The Sevom Khordad or 3rd Khordad (Israeli reporting name: SA-65) is an Iranian road-mobile medium range air defense missile system that was first unveiled on 11 May 2014. It is believed to be an upgraded version of the Ra'ad air defense system and somewhat superior to the other version of the Ra'ad, the Tabas (air defense system), although it is more similar to the Ra'ad than the Tabas is. Its operational capabilities were confirmed when it shot down an American Northrop Grumman RQ-4 Global Hawk near the Strait of Hormuz. It is named after the Liberation of Khorramshahr which occurred on 3rd Khordad on the Persian Calendar.

==Characteristics==
It shows some resemblance to the Buk-M2. In terms of performance, it is "often compared to the Russian Buk family." Each Sevom Khordad TELAR can carry 3 Taer-2B missiles which have range of 50–105 km and can engage targets at altitudes of 25–30 km.
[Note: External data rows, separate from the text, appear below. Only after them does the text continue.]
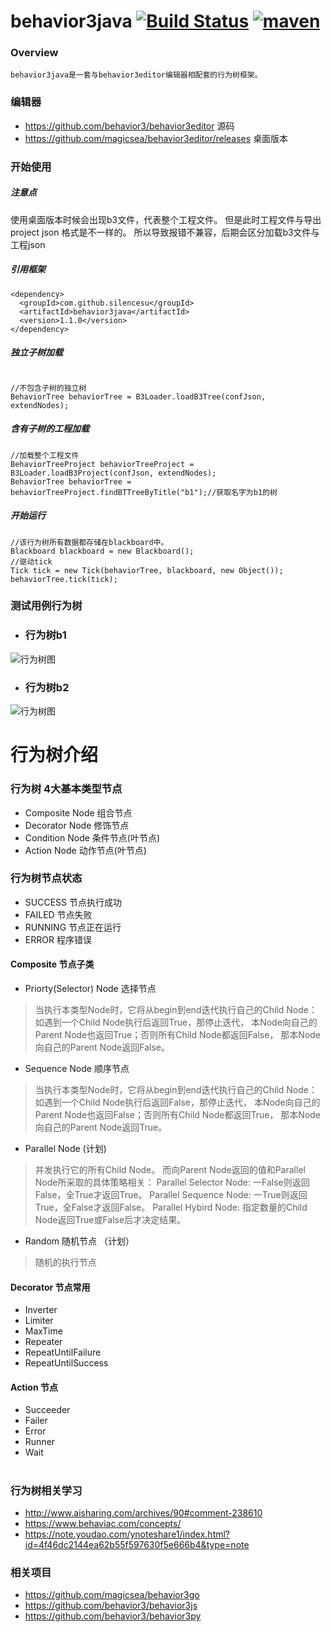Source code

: # behavior3java [![Build Status](https://travis-ci.org/SilenceSu/behavior3java.svg?branch=master)](https://travis-ci.org/SilenceSu/behavior3java) [![maven](https://maven-badges.herokuapp.com/maven-central/com.github.silencesu/behavior3java/badge.svg)](https://search.maven.org/search?q=behavior3java)


### Overview 
    behavior3java是一套与behavior3editor编辑器相配套的行为树框架。

### 编辑器
- https://github.com/behavior3/behavior3editor  源码
- https://github.com/magicsea/behavior3editor/releases 桌面版本




### 开始使用


##### 注意点
使用桌面版本时候会出现b3文件，代表整个工程文件。
但是此时工程文件与导出project json 格式是不一样的。
所以导致报错不兼容，后期会区分加载b3文件与工程json

##### 引用框架
```
<dependency>
  <groupId>com.github.silencesu</groupId>
  <artifactId>behavior3java</artifactId>
  <version>1.1.0</version>
</dependency>

```

##### 独立子树加载

```

//不包含子树的独立树
BehaviorTree behaviorTree = B3Loader.loadB3Tree(confJson, extendNodes);
```

##### 含有子树的工程加载

```
//加载整个工程文件
BehaviorTreeProject behaviorTreeProject = B3Loader.loadB3Project(confJson, extendNodes);
BehaviorTree behaviorTree = behaviorTreeProject.findBTTreeByTitle("b1");//获取名字为b1的树

```

##### 开始运行
```
//该行为树所有数据都存储在blackboard中。
Blackboard blackboard = new Blackboard();
//驱动tick
Tick tick = new Tick(behaviorTree, blackboard, new Object());
behaviorTree.tick(tick);

```

 
### 测试用例行为树

- ### 行为树b1

![行为树图](src/test/resources/tree1.png)

- ### 行为树b2

![行为树图](src/test/resources/tree2.png)





# 行为树介绍
### 行为树 4大基本类型节点

- Composite  Node   组合节点
- Decorator  Node   修饰节点
- Condition  Node   条件节点(叶节点)
- Action     Node   动作节点(叶节点)


###  行为树节点状态

- SUCCESS 节点执行成功
- FAILED  节点失败
- RUNNING 节点正在运行
- ERROR   程序错误


#### Composite 节点子类

- Priorty(Selector) Node   选择节点

>当执行本类型Node时，它将从begin到end迭代执行自己的Child Node：
如遇到一个Child Node执行后返回True，那停止迭代，
本Node向自己的Parent Node也返回True；否则所有Child Node都返回False，
那本Node向自己的Parent Node返回False。


- Sequence Node   顺序节点

>当执行本类型Node时，它将从begin到end迭代执行自己的Child Node：
如遇到一个Child Node执行后返回False，那停止迭代，
本Node向自己的Parent Node也返回False；否则所有Child Node都返回True，
那本Node向自己的Parent Node返回True。

 

- Parallel Node   (计划)

>并发执行它的所有Child Node。
而向Parent Node返回的值和Parallel Node所采取的具体策略相关：
Parallel Selector Node: 一False则返回False，全True才返回True。
Parallel Sequence Node: 一True则返回True，全False才返回False。
Parallel Hybird Node: 指定数量的Child Node返回True或False后才决定结果。

- Random 随机节点  （计划）

>随机的执行节点


#### Decorator 节点常用
- Inverter
- Limiter
- MaxTime
- Repeater
- RepeatUntilFailure
- RepeatUntilSuccess

#### Action 节点

- Succeeder
- Failer
- Error
- Runner
- Wait





#

### 行为树相关学习
- http://www.aisharing.com/archives/90#comment-238610
- https://www.behaviac.com/concepts/
- https://note.youdao.com/ynoteshare1/index.html?id=4f46dc2144ea62b55f597630f5e666b4&type=note

### 相关项目
- https://github.com/magicsea/behavior3go
- https://github.com/behavior3/behavior3js
- https://github.com/behavior3/behavior3py
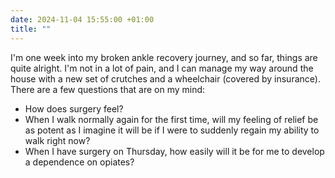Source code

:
 ```yaml
---
date: 2024-11-04 15:55:00 +01:00
title: ""
---
```

I'm one week into my broken ankle recovery journey, and so far, things are quite alright. I'm not in a lot of pain, and I can manage my way around the house with a new set of crutches and a wheelchair (covered by insurance). There are a few questions that are on my mind:

- How does surgery feel?
- When I walk normally again for the first time, will my feeling of relief be as potent as I imagine it will be if I were to suddenly regain my ability to walk right now?
- When I have surgery on Thursday, how easily will it be for me to develop a dependence on opiates?

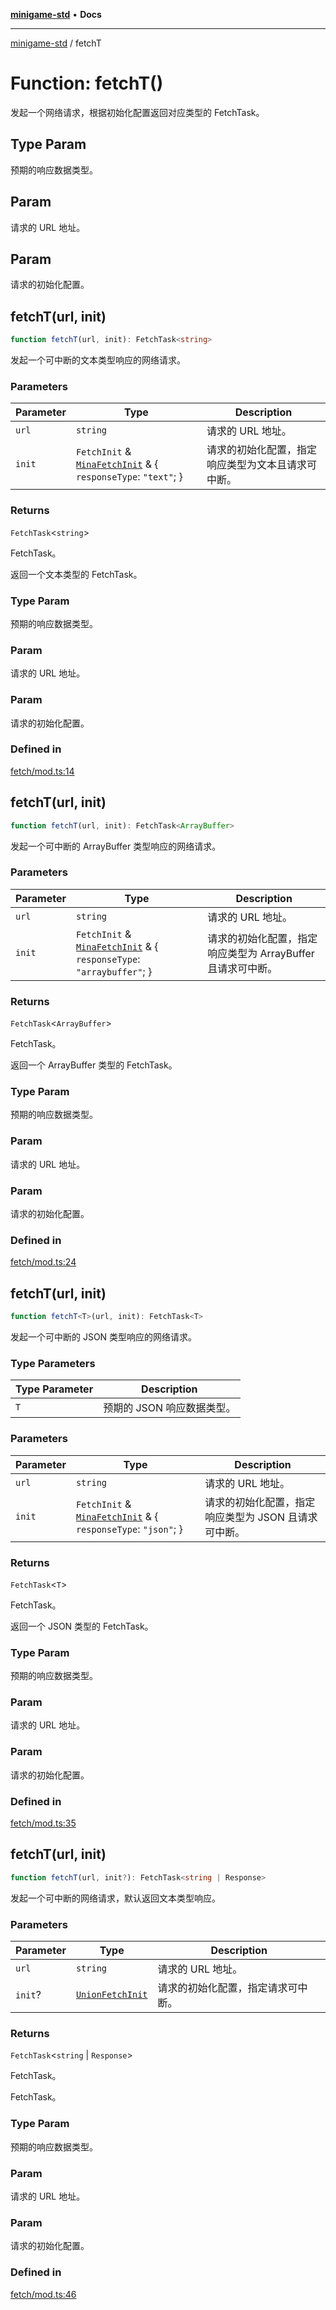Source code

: [**minigame-std**](../README.md) • **Docs**

***

[minigame-std](../README.md) / fetchT

# Function: fetchT()

发起一个网络请求，根据初始化配置返回对应类型的 FetchTask。

## Type Param

预期的响应数据类型。

## Param

请求的 URL 地址。

## Param

请求的初始化配置。

## fetchT(url, init)

```ts
function fetchT(url, init): FetchTask<string>
```

发起一个可中断的文本类型响应的网络请求。

### Parameters

| Parameter | Type | Description |
| ------ | ------ | ------ |
| `url` | `string` | 请求的 URL 地址。 |
| `init` | `FetchInit` & [`MinaFetchInit`](../interfaces/MinaFetchInit.md) & \{ `responseType`: `"text"`; \} | 请求的初始化配置，指定响应类型为文本且请求可中断。 |

### Returns

`FetchTask`\<`string`\>

FetchTask。

返回一个文本类型的 FetchTask。

### Type Param

预期的响应数据类型。

### Param

请求的 URL 地址。

### Param

请求的初始化配置。

### Defined in

[fetch/mod.ts:14](https://github.com/JiangJie/minigame-std/blob/e98ab0af7ad78dc07fcec865ee164ff1e7efe9cf/src/std/fetch/mod.ts#L14)

## fetchT(url, init)

```ts
function fetchT(url, init): FetchTask<ArrayBuffer>
```

发起一个可中断的 ArrayBuffer 类型响应的网络请求。

### Parameters

| Parameter | Type | Description |
| ------ | ------ | ------ |
| `url` | `string` | 请求的 URL 地址。 |
| `init` | `FetchInit` & [`MinaFetchInit`](../interfaces/MinaFetchInit.md) & \{ `responseType`: `"arraybuffer"`; \} | 请求的初始化配置，指定响应类型为 ArrayBuffer 且请求可中断。 |

### Returns

`FetchTask`\<`ArrayBuffer`\>

FetchTask。

返回一个 ArrayBuffer 类型的 FetchTask。

### Type Param

预期的响应数据类型。

### Param

请求的 URL 地址。

### Param

请求的初始化配置。

### Defined in

[fetch/mod.ts:24](https://github.com/JiangJie/minigame-std/blob/e98ab0af7ad78dc07fcec865ee164ff1e7efe9cf/src/std/fetch/mod.ts#L24)

## fetchT(url, init)

```ts
function fetchT<T>(url, init): FetchTask<T>
```

发起一个可中断的 JSON 类型响应的网络请求。

### Type Parameters

| Type Parameter | Description |
| ------ | ------ |
| `T` | 预期的 JSON 响应数据类型。 |

### Parameters

| Parameter | Type | Description |
| ------ | ------ | ------ |
| `url` | `string` | 请求的 URL 地址。 |
| `init` | `FetchInit` & [`MinaFetchInit`](../interfaces/MinaFetchInit.md) & \{ `responseType`: `"json"`; \} | 请求的初始化配置，指定响应类型为 JSON 且请求可中断。 |

### Returns

`FetchTask`\<`T`\>

FetchTask。

返回一个 JSON 类型的 FetchTask。

### Type Param

预期的响应数据类型。

### Param

请求的 URL 地址。

### Param

请求的初始化配置。

### Defined in

[fetch/mod.ts:35](https://github.com/JiangJie/minigame-std/blob/e98ab0af7ad78dc07fcec865ee164ff1e7efe9cf/src/std/fetch/mod.ts#L35)

## fetchT(url, init)

```ts
function fetchT(url, init?): FetchTask<string | Response>
```

发起一个可中断的网络请求，默认返回文本类型响应。

### Parameters

| Parameter | Type | Description |
| ------ | ------ | ------ |
| `url` | `string` | 请求的 URL 地址。 |
| `init`? | [`UnionFetchInit`](../type-aliases/UnionFetchInit.md) | 请求的初始化配置，指定请求可中断。 |

### Returns

`FetchTask`\<`string` \| `Response`\>

FetchTask。

FetchTask。

### Type Param

预期的响应数据类型。

### Param

请求的 URL 地址。

### Param

请求的初始化配置。

### Defined in

[fetch/mod.ts:46](https://github.com/JiangJie/minigame-std/blob/e98ab0af7ad78dc07fcec865ee164ff1e7efe9cf/src/std/fetch/mod.ts#L46)
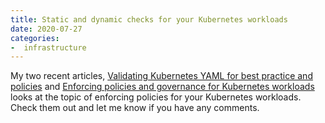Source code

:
 ```yaml
---
title: Static and dynamic checks for your Kubernetes workloads
date: 2020-07-27
categories:
-  infrastructure
---
```


My two recent articles, [Validating Kubernetes YAML for best practice and policies](https://learnk8s.io/validating-kubernetes-yaml) and 
[Enforcing policies and governance for Kubernetes workloads](https://learnk8s.io/kubernetes-policies) looks at the topic of enforcing policies
for your Kubernetes workloads. Check them out and let me know if you have any comments.
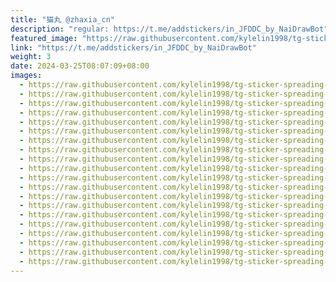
 ```yaml
---
title: "猫丸 @zhaxia_cn"
description: "regular: https://t.me/addstickers/in_JFDDC_by_NaiDrawBot"
featured_image: "https://raw.githubusercontent.com/kylelin1998/tg-sticker-spreading-worldwide-images/main/img/64197a27-1aca-4298-b424-6ecd68936f10.jpg"
link: "https://t.me/addstickers/in_JFDDC_by_NaiDrawBot"
weight: 3
date: 2024-03-25T08:07:09+08:00
images:
  - https://raw.githubusercontent.com/kylelin1998/tg-sticker-spreading-worldwide-images/main/img/64197a27-1aca-4298-b424-6ecd68936f10.jpg
  - https://raw.githubusercontent.com/kylelin1998/tg-sticker-spreading-worldwide-images/main/img/b845ecc3-554b-4d5c-b140-0ed3e8685536.jpg
  - https://raw.githubusercontent.com/kylelin1998/tg-sticker-spreading-worldwide-images/main/img/2407e9ed-bc97-43d0-9d0f-2bb0ea795d79.jpg
  - https://raw.githubusercontent.com/kylelin1998/tg-sticker-spreading-worldwide-images/main/img/36e3256a-d928-47ef-8f3b-9ee71911fc73.jpg
  - https://raw.githubusercontent.com/kylelin1998/tg-sticker-spreading-worldwide-images/main/img/3eda12bb-43d7-48d3-80fb-d49024dc2671.jpg
  - https://raw.githubusercontent.com/kylelin1998/tg-sticker-spreading-worldwide-images/main/img/53f07023-9bd8-415f-a3ee-7926e9013cc2.jpg
  - https://raw.githubusercontent.com/kylelin1998/tg-sticker-spreading-worldwide-images/main/img/494c9901-7141-4db4-91dd-e3f922b463ff.jpg
  - https://raw.githubusercontent.com/kylelin1998/tg-sticker-spreading-worldwide-images/main/img/831f8c19-b15a-4cef-be21-e088b50e5c7d.jpg
  - https://raw.githubusercontent.com/kylelin1998/tg-sticker-spreading-worldwide-images/main/img/6d0aa434-433d-44d1-b600-e29ebe20d920.jpg
  - https://raw.githubusercontent.com/kylelin1998/tg-sticker-spreading-worldwide-images/main/img/844f39aa-989e-45b7-a6d7-bbc3aa4e735b.jpg
  - https://raw.githubusercontent.com/kylelin1998/tg-sticker-spreading-worldwide-images/main/img/33e0bb04-4606-46c5-851c-7a2731c2bdfc.jpg
  - https://raw.githubusercontent.com/kylelin1998/tg-sticker-spreading-worldwide-images/main/img/f3dccaff-eb44-4b82-a96d-d748e0ee9e24.jpg
  - https://raw.githubusercontent.com/kylelin1998/tg-sticker-spreading-worldwide-images/main/img/2733d3a6-740c-4ad3-894a-4ac18e427ff7.jpg
  - https://raw.githubusercontent.com/kylelin1998/tg-sticker-spreading-worldwide-images/main/img/416cee92-7e17-404e-b703-4d156e04e2c6.jpg
  - https://raw.githubusercontent.com/kylelin1998/tg-sticker-spreading-worldwide-images/main/img/fcf9fb11-24c1-4714-87eb-4cbf78077b7d.jpg
  - https://raw.githubusercontent.com/kylelin1998/tg-sticker-spreading-worldwide-images/main/img/1511f5a4-999e-42c8-aa8c-8c065cfb079b.jpg
  - https://raw.githubusercontent.com/kylelin1998/tg-sticker-spreading-worldwide-images/main/img/0ee90b32-8f1d-4689-9727-5a8a5d86400a.jpg
  - https://raw.githubusercontent.com/kylelin1998/tg-sticker-spreading-worldwide-images/main/img/7e17cc97-3dd5-4fcc-aaa6-94bb344c904d.jpg
  - https://raw.githubusercontent.com/kylelin1998/tg-sticker-spreading-worldwide-images/main/img/4f20126d-de99-4ea8-ab25-c3438817ee1d.jpg
  - https://raw.githubusercontent.com/kylelin1998/tg-sticker-spreading-worldwide-images/main/img/3312f4ca-2550-4f38-bdd4-b506d22ead83.jpg
---
```

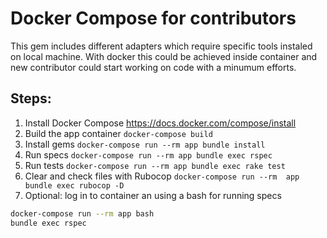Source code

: # Docker Compose for contributors

This gem includes different adapters which require specific tools instaled
on local machine. With docker this could be achieved inside container and
new contributor could start working on code with a minumum efforts.

## Steps:

1. Install Docker Compose https://docs.docker.com/compose/install
1. Build the app container `docker-compose build`
1. Install gems `docker-compose run --rm app bundle install`
1. Run specs `docker-compose run --rm app bundle exec rspec`
1. Run tests `docker-compose run --rm app bundle exec rake test`
1. Clear and check files with Rubocop `docker-compose run --rm  app bundle exec rubocop -D`
1. Optional: log in to container an using a bash for running specs
```sh
docker-compose run --rm app bash
bundle exec rspec
```
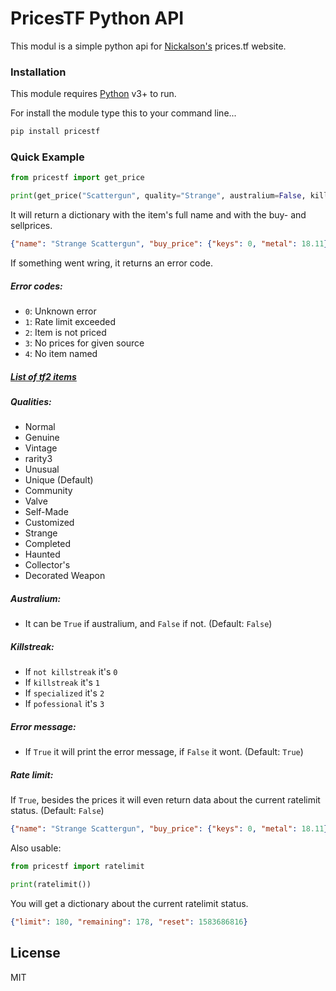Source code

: # PricesTF Python API

This modul is a simple python api for [Nickalson's](https://github.com/Nicklason/) prices.tf website.

### Installation

This module requires [Python](https://www.python.org/) v3+ to run.

For install the module type this to your command line...

```sh
pip install pricestf
```
### Quick Example
```py
from pricestf import get_price

print(get_price("Scattergun", quality="Strange", australium=False, killstreak=0, error_message=True, ratelimit_data=False))
```
It will return a dictionary with the item's full name and with the buy- and sellprices.
```json
{"name": "Strange Scattergun", "buy_price": {"keys": 0, "metal": 18.11}, "sell_price": {"keys": 0, "metal": 18.22}}
```
If something went wring, it returns an error code.


##### Error codes:
- `0`: Unknown error
- `1`: Rate limit exceeded
- `2`: Item is not priced
- `3`: No prices for given source
- `4`: No item named <name>

##### [List of tf2 items](https://wiki.alliedmods.net/Team_fortress_2_item_definition_indexes)
&NewLine;
##### Qualities:
- Normal
- Genuine
- Vintage
- rarity3
- Unusual
- Unique (Default)
- Community
- Valve
- Self-Made
- Customized
- Strange
- Completed
- Haunted
- Collector's
- Decorated Weapon

##### Australium:
- It can be `True` if australium, and `False` if not. (Default: `False`)

##### Killstreak:
- If ``not killstreak`` it's `0`
- If ``killstreak`` it's `1`
- If ``specialized`` it's `2`
- If ``pofessional`` it's `3`

##### Error message:
- If `True` it will print the error message, if `False` it wont. (Default: `True`)

##### Rate limit:

If `True`, besides the prices it will even return data about the current ratelimit status. (Default: `False`)
```json
{"name": "Strange Scattergun", "buy_price": {"keys": 0, "metal": 18.11}, "sell_price": {"keys": 0, "metal": 18.22}, "ratelimit": {"limit": 180, "remaining": 178, "reset": 1583686816}}
```
Also usable:

```py
from pricestf import ratelimit

print(ratelimit())
```

You will get a dictionary about the current ratelimit status.
```json
{"limit": 180, "remaining": 178, "reset": 1583686816}
```

License
----

MIT
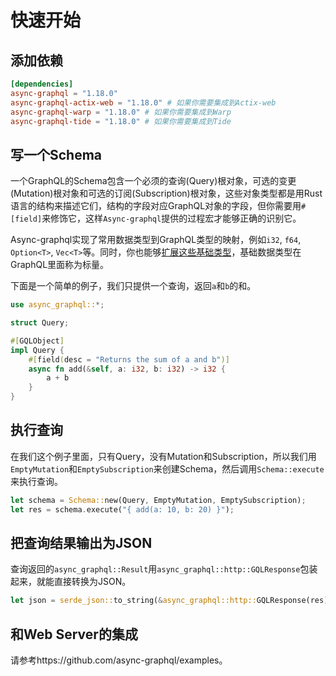 # 快速开始

## 添加依赖

```toml
[dependencies]
async-graphql = "1.18.0"
async-graphql-actix-web = "1.18.0" # 如果你需要集成到Actix-web
async-graphql-warp = "1.18.0" # 如果你需要集成到Warp
async-graphql-tide = "1.18.0" # 如果你需要集成到Tide
```

## 写一个Schema

一个GraphQL的Schema包含一个必须的查询(Query)根对象，可选的变更(Mutation)根对象和可选的订阅(Subscription)根对象，这些对象类型都是用Rust语言的结构来描述它们，结构的字段对应GraphQL对象的字段，但你需要用`#[field]`来修饰它，这样`Async-graphql`提供的过程宏才能够正确的识别它。

Async-graphql实现了常用数据类型到GraphQL类型的映射，例如`i32`, `f64`, `Option<T>`, `Vec<T>`等。同时，你也能够[扩展这些基础类型](custom_scalars.md)，基础数据类型在GraphQL里面称为标量。

下面是一个简单的例子，我们只提供一个查询，返回`a`和`b`的和。

```rust
use async_graphql::*;

struct Query;

#[GQLObject]
impl Query {
    #[field(desc = "Returns the sum of a and b")]
    async fn add(&self, a: i32, b: i32) -> i32 {
        a + b
    }
}

```

## 执行查询

在我们这个例子里面，只有Query，没有Mutation和Subscription，所以我们用`EmptyMutation`和`EmptySubscription`来创建Schema，然后调用`Schema::execute`来执行查询。

```rust
let schema = Schema::new(Query, EmptyMutation, EmptySubscription);
let res = schema.execute("{ add(a: 10, b: 20) }");
```

## 把查询结果输出为JSON

查询返回的`async_graphql::Result`用`async_graphql::http::GQLResponse`包装起来，就能直接转换为JSON。

```rust
let json = serde_json::to_string(&async_graphql::http::GQLResponse(res));
```

## 和Web Server的集成

请参考https://github.com/async-graphql/examples。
The Sevom Khordad utilizes an X-band Active Phased array engagement radar, each 3rd Khordad TELAR can simultaneously detect 100 targets, engage 4 and guide 2 missiles on a target. Each battery of Sevom Khordad Battery consists of one TELAR and two TELs and hence has 9 ready-to-fire missiles, each battalion has four batteries and hence can engage 16 targets simultaneously. Each battalion also includes a Bashir 3-D S-band Phased array Surveillance radar which has a detection range of 350 km. The battalion also has a Command and Control (C2) Unit which provides communication with other air defense systems and hence establishes a network of air defenses. It can also provide additional Data link in case of Radar jamming. In addition to the Taer-2B, the Sevom Khordad can also be equipped with eight Dey 9 short-range missiles to engage fighters and drones.

==Operational history==

On 20 June 2019, Iran shot down a United States RQ-4A Global Hawk BAMS-D surveillance drone with a surface-to-air missile over the Strait of Hormuz, using what it said was 3rd Khordad Air defence system, though a US official instead said the attack had used a S-125 Neva/Pechora system. According to Iranian officials the drone was shot down 8.3 mi off the Iranian coast, though the United States denied this, saying the closest the drone got to Iran's border was 21 mi.

=== Twelve-Day War ===

On 17 June 2025, the Israeli army released a video of an attack on a Sevom Khordad air defense system.

=== 2026 Iran War ===

On 28 February 2026, the IDF says it completed a wave of strikes targeting strategic Iranian air defenses. Among them was the Sevom Khordad air defense system, with its infrastructure located in Kermanshah. Reporting name SA-65.